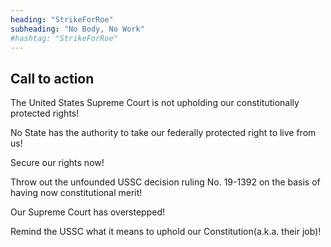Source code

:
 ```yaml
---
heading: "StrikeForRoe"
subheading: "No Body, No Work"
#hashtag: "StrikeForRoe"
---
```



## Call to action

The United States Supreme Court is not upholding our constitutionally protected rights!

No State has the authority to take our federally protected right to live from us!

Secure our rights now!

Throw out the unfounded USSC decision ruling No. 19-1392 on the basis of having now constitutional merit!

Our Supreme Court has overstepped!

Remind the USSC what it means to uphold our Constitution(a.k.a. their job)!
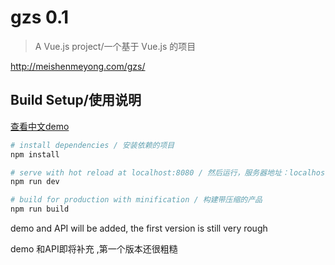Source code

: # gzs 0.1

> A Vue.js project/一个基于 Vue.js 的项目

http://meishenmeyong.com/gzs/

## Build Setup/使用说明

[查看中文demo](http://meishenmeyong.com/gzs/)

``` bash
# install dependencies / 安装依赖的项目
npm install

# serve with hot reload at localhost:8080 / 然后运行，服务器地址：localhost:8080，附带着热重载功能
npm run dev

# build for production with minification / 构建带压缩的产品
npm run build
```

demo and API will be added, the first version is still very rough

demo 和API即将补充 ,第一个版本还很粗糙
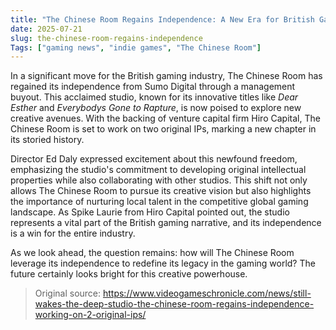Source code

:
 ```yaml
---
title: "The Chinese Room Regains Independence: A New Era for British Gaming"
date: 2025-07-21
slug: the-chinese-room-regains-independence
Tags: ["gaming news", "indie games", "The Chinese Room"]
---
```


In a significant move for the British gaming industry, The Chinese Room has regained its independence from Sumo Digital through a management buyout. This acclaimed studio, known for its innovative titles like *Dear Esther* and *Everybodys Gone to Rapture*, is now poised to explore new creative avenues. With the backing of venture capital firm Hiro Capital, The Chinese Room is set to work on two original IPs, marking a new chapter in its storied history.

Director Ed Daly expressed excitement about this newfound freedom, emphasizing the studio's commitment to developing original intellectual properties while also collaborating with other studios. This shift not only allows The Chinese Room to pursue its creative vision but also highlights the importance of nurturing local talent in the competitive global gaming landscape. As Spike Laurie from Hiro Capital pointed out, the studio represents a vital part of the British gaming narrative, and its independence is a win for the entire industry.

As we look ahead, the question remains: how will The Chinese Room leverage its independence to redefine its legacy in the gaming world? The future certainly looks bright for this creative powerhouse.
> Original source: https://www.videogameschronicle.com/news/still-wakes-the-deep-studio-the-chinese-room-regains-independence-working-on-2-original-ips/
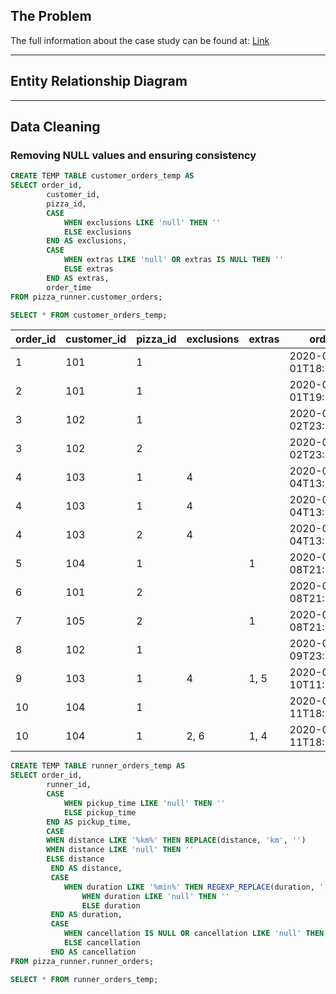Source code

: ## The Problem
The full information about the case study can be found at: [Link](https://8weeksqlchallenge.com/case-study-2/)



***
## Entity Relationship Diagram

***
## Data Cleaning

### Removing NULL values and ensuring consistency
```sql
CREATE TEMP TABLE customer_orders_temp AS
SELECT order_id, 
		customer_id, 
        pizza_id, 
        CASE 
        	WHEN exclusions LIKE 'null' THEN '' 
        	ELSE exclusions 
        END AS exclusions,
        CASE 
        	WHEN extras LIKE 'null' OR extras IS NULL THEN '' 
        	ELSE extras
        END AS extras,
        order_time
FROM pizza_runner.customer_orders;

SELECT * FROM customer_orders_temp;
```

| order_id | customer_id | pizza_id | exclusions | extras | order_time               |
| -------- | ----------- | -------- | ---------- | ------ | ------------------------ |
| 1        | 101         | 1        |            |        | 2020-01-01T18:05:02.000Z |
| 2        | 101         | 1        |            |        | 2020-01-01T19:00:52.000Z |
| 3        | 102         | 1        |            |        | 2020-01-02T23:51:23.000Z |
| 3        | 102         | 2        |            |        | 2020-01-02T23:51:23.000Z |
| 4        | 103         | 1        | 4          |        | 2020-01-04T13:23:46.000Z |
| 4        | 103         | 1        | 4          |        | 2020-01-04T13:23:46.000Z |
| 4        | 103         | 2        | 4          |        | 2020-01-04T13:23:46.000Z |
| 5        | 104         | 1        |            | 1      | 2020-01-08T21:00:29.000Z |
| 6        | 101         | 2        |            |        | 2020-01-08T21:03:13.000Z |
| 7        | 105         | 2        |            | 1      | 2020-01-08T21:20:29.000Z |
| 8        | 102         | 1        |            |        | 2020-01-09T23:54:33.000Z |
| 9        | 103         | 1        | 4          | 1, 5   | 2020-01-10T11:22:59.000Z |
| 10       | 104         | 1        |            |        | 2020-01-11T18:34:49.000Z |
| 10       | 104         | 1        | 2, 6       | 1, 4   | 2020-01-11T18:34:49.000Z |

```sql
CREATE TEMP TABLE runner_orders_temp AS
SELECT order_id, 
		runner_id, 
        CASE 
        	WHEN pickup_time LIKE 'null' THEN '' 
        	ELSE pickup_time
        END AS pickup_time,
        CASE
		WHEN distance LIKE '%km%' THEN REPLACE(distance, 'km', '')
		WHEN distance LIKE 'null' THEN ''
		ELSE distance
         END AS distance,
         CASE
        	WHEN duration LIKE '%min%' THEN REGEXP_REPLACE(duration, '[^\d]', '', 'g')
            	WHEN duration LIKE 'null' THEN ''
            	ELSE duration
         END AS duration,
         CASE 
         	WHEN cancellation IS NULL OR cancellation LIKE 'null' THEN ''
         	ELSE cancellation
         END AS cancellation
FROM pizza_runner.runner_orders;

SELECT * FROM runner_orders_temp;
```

▸ **WHAT YOU NEED TO DO**
The expected output is the exact run of lines from the first line of the material above through the line that contains "The United States", minus any pictures.

▸ **TASK RESULT**
Source code

:
 ```yaml
---
heading: "StrikeForRoe"
subheading: "No Body, No Work"
#hashtag: "StrikeForRoe"
---
```



## Call to action

The United States Supreme Court is not upholding our constitutionally protected rights!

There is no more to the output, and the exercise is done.